- _TASK_: Within the lines below, find those that hold the string "wikipedia" and copy each one.

[Document images with source code]
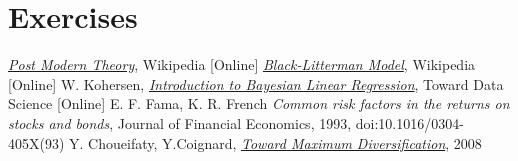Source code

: \section*{Exercises}


\begin{thebibliography}{9}
\href{https://en.wikipedia.org/wiki/Post-modern_portfolio_theory}{\emph{Post Modern Theory}}, Wikipedia [Online]
\href{https://en.wikipedia.org/wiki/Black\%E2\%80\%93Litterman_model}{\emph{Black-Litterman Model}}, Wikipedia [Online]
W. Kohersen, \href{https://towardsdatascience.com/introduction-to-bayesian-linear-regression-e66e60791ea7}{\emph{Introduction to Bayesian Linear Regression}}, Toward Data Science [Online]
 E. F. Fama, K. R. French \emph{Common risk factors in the returns on stocks and bonds}, Journal of Financial Economics, 1993, doi:10.1016/0304-405X(93)
 Y. Choueifaty, Y.Coignard, \href{ https://www.tobam.fr/wp-content/uploads/2014/12/TOBAM-JoPM-Maximum-Div-2008.pdf}{\emph{Toward Maximum Diversification}}, 2008
\end{thebibliography}
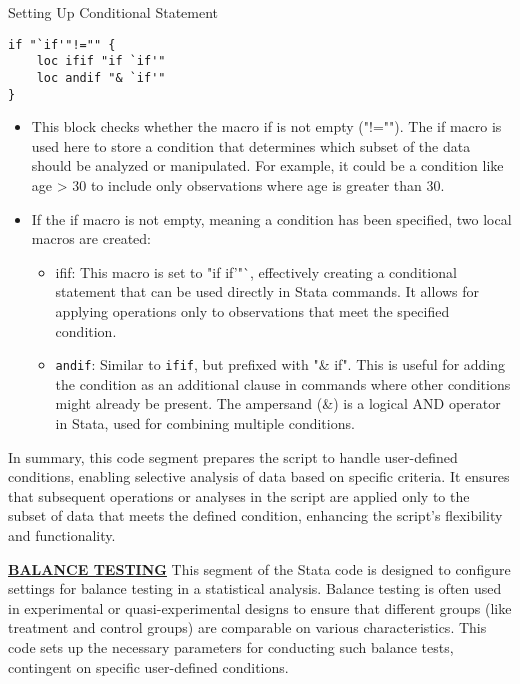 \documentclass{article}
\begin{document}
Setting Up Conditional Statement

\begin{mdframed}
\begin{verbatim}
if "`if'"!="" {
    loc ifif "if `if'"
    loc andif "& `if'"
}
\end{verbatim}
\end{mdframed}

\begin{itemize}
    \item This block checks whether the macro if is not empty ("!=""). The if macro is used here to store a condition that determines which subset of the data should be analyzed or manipulated. For example, it could be a condition like age > 30 to include only observations where age is greater than 30.
    \item If the if macro is not empty, meaning a condition has been specified, two local macros are created:
    \begin{itemize}
        \item	ifif: This macro is set to "if if'"`, effectively creating a conditional statement that can be used directly in Stata commands. It allows for applying operations only to observations that meet the specified condition.
    \item \texttt{andif}: Similar to \texttt{ifif}, but prefixed with "\& if". This is useful for adding the condition as an additional clause in commands where other conditions might already be present. The ampersand (\&) is a logical AND operator in Stata, used for combining multiple conditions.

    \end{itemize}
\end{itemize}

In summary, this code segment prepares the script to handle user-defined conditions, enabling selective analysis of data based on specific criteria. It ensures that subsequent operations or analyses in the script are applied only to the subset of data that meets the defined condition, enhancing the script's flexibility and functionality.



\underline{\textbf{BALANCE TESTING}}
\vspace{0.3cm}This segment of the Stata code is designed to configure settings for balance testing in a statistical analysis. Balance testing is often used in experimental or quasi-experimental designs to ensure that different groups (like treatment and control groups) are comparable on various characteristics. This code sets up the necessary parameters for conducting such balance tests, contingent on specific user-defined conditions.\newline
\end{document}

- _EXERCISE RESULT_:
\href{https://en.wikipedia.org/wiki/Post-modern_portfolio_theory}{\emph{Post Modern Theory}}, Wikipedia [Online]
\href{https://en.wikipedia.org/wiki/Black\%E2\%80\%93Litterman_model}{\emph{Black-Litterman Model}}, Wikipedia [Online]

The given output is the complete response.